ABOUT THIS EXERCISE: Return each record verbatim, images excluded.
============
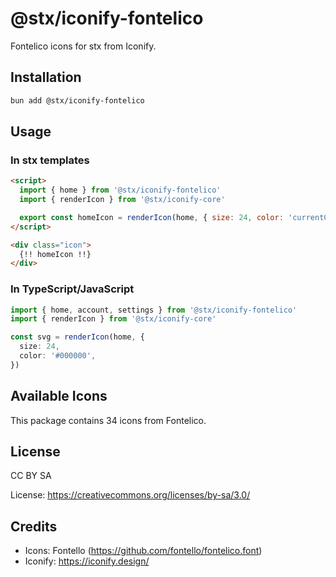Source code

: # @stx/iconify-fontelico

Fontelico icons for stx from Iconify.

## Installation

```bash
bun add @stx/iconify-fontelico
```

## Usage

### In stx templates

```html
<script>
  import { home } from '@stx/iconify-fontelico'
  import { renderIcon } from '@stx/iconify-core'

  export const homeIcon = renderIcon(home, { size: 24, color: 'currentColor' })
</script>

<div class="icon">
  {!! homeIcon !!}
</div>
```

### In TypeScript/JavaScript

```typescript
import { home, account, settings } from '@stx/iconify-fontelico'
import { renderIcon } from '@stx/iconify-core'

const svg = renderIcon(home, {
  size: 24,
  color: '#000000',
})
```

## Available Icons

This package contains 34 icons from Fontelico.

## License

CC BY SA

License: https://creativecommons.org/licenses/by-sa/3.0/

## Credits

- Icons: Fontello (https://github.com/fontello/fontelico.font)
- Iconify: https://iconify.design/
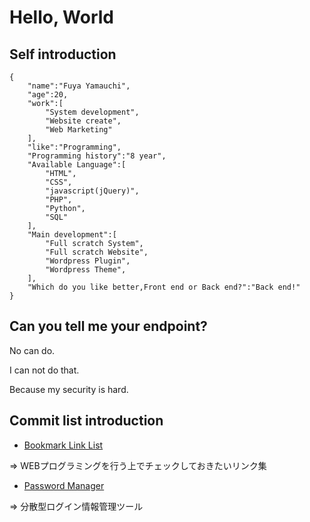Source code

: # Hello, World

## Self introduction
```
{
	"name":"Fuya Yamauchi",
	"age":20,
	"work":[
		"System development",
		"Website create",
		"Web Marketing"
	],
	"like":"Programming",
	"Programming history":"8 year",
	"Available Language":[
		"HTML",
		"CSS",
		"javascript(jQuery)",
		"PHP",
		"Python",
		"SQL"
	],
	"Main development":[
		"Full scratch System",
		"Full scratch Website",
		"Wordpress Plugin",
		"Wordpress Theme",
	],
	"Which do you like better,Front end or Back end?":"Back end!"
}
```

## Can you tell me your endpoint?
No can do.

I can not do that.

Because my security is hard.

## Commit list introduction
- [Bookmark Link List](https://github.com/tech-is/huuya/tree/master/bookmark-link-list)

=> WEBプログラミングを行う上でチェックしておきたいリンク集

- [Password Manager](https://github.com/tech-is/huuya/tree/master/password-manager)

=> 分散型ログイン情報管理ツール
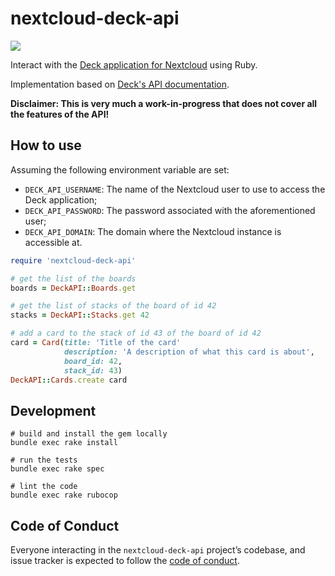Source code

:# nextcloud-deck-api

![](https://travis-ci.org/Pamplemousse/nextcloud-deck-api.svg?branch=master)

Interact with the [Deck application for Nextcloud](https://apps.nextcloud.com/apps/deck) using Ruby.

Implementation based on [Deck's API documentation](https://deck.readthedocs.io/en/latest/API/).

**Disclaimer: This is very much a work-in-progress that does not cover all the features of the API!**

## How to use

Assuming the following environment variable are set:
  * `DECK_API_USERNAME`: The name of the Nextcloud user to use to access the Deck application;
  * `DECK_API_PASSWORD`: The password associated with the aforementioned user;
  * `DECK_API_DOMAIN`: The domain where the Nextcloud instance is accessible at.

```ruby
require 'nextcloud-deck-api'

# get the list of the boards
boards = DeckAPI::Boards.get

# get the list of stacks of the board of id 42
stacks = DeckAPI::Stacks.get 42

# add a card to the stack of id 43 of the board of id 42
card = Card(title: 'Title of the card'
            description: 'A description of what this card is about',
            board_id: 42,
            stack_id: 43)
DeckAPI::Cards.create card
```

## Development

```
# build and install the gem locally
bundle exec rake install

# run the tests
bundle exec rake spec

# lint the code
bundle exec rake rubocop
```

## Code of Conduct

Everyone interacting in the `nextcloud-deck-api` project’s codebase, and issue tracker is expected to follow the [code of conduct](https://github.com/Pamplemousse/nextcloud-deck-api/blob/master/CODE_OF_CONDUCT.md).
============
ANSWER TO THE PROBLEM:
Source code

: # @stx/iconify-fontelico

Fontelico icons for stx from Iconify.

## Installation

```bash
bun add @stx/iconify-fontelico
```

## Usage

### In stx templates

```html
<script>
  import { home } from '@stx/iconify-fontelico'
  import { renderIcon } from '@stx/iconify-core'

  export const homeIcon = renderIcon(home, { size: 24, color: 'currentColor' })
</script>

<div class="icon">
  {!! homeIcon !!}
</div>
```

### In TypeScript/JavaScript

```typescript
import { home, account, settings } from '@stx/iconify-fontelico'
import { renderIcon } from '@stx/iconify-core'

const svg = renderIcon(home, {
  size: 24,
  color: '#000000',
})
```

## Available Icons

This package contains 34 icons from Fontelico.

## License

CC BY SA

License: https://creativecommons.org/licenses/by-sa/3.0/

## Credits

- Icons: Fontello (https://github.com/fontello/fontelico.font)
- Iconify: https://iconify.design/
Source code

: # Hello, World

## Self introduction
```
{
	"name":"Fuya Yamauchi",
	"age":20,
	"work":[
		"System development",
		"Website create",
		"Web Marketing"
	],
	"like":"Programming",
	"Programming history":"8 year",
	"Available Language":[
		"HTML",
		"CSS",
		"javascript(jQuery)",
		"PHP",
		"Python",
		"SQL"
	],
	"Main development":[
		"Full scratch System",
		"Full scratch Website",
		"Wordpress Plugin",
		"Wordpress Theme",
	],
	"Which do you like better,Front end or Back end?":"Back end!"
}
```

## Can you tell me your endpoint?
No can do.

I can not do that.

Because my security is hard.

## Commit list introduction
- [Bookmark Link List](https://github.com/tech-is/huuya/tree/master/bookmark-link-list)

=> WEBプログラミングを行う上でチェックしておきたいリンク集

- [Password Manager](https://github.com/tech-is/huuya/tree/master/password-manager)

=> 分散型ログイン情報管理ツール
Source code

:# nextcloud-deck-api

![](https://travis-ci.org/Pamplemousse/nextcloud-deck-api.svg?branch=master)

Interact with the [Deck application for Nextcloud](https://apps.nextcloud.com/apps/deck) using Ruby.

Implementation based on [Deck's API documentation](https://deck.readthedocs.io/en/latest/API/).

**Disclaimer: This is very much a work-in-progress that does not cover all the features of the API!**

## How to use

Assuming the following environment variable are set:
  * `DECK_API_USERNAME`: The name of the Nextcloud user to use to access the Deck application;
  * `DECK_API_PASSWORD`: The password associated with the aforementioned user;
  * `DECK_API_DOMAIN`: The domain where the Nextcloud instance is accessible at.

```ruby
require 'nextcloud-deck-api'

# get the list of the boards
boards = DeckAPI::Boards.get

# get the list of stacks of the board of id 42
stacks = DeckAPI::Stacks.get 42

# add a card to the stack of id 43 of the board of id 42
card = Card(title: 'Title of the card'
            description: 'A description of what this card is about',
            board_id: 42,
            stack_id: 43)
DeckAPI::Cards.create card
```

## Development

```
# build and install the gem locally
bundle exec rake install

# run the tests
bundle exec rake spec

# lint the code
bundle exec rake rubocop
```

## Code of Conduct

Everyone interacting in the `nextcloud-deck-api` project’s codebase, and issue tracker is expected to follow the [code of conduct](https://github.com/Pamplemousse/nextcloud-deck-api/blob/master/CODE_OF_CONDUCT.md).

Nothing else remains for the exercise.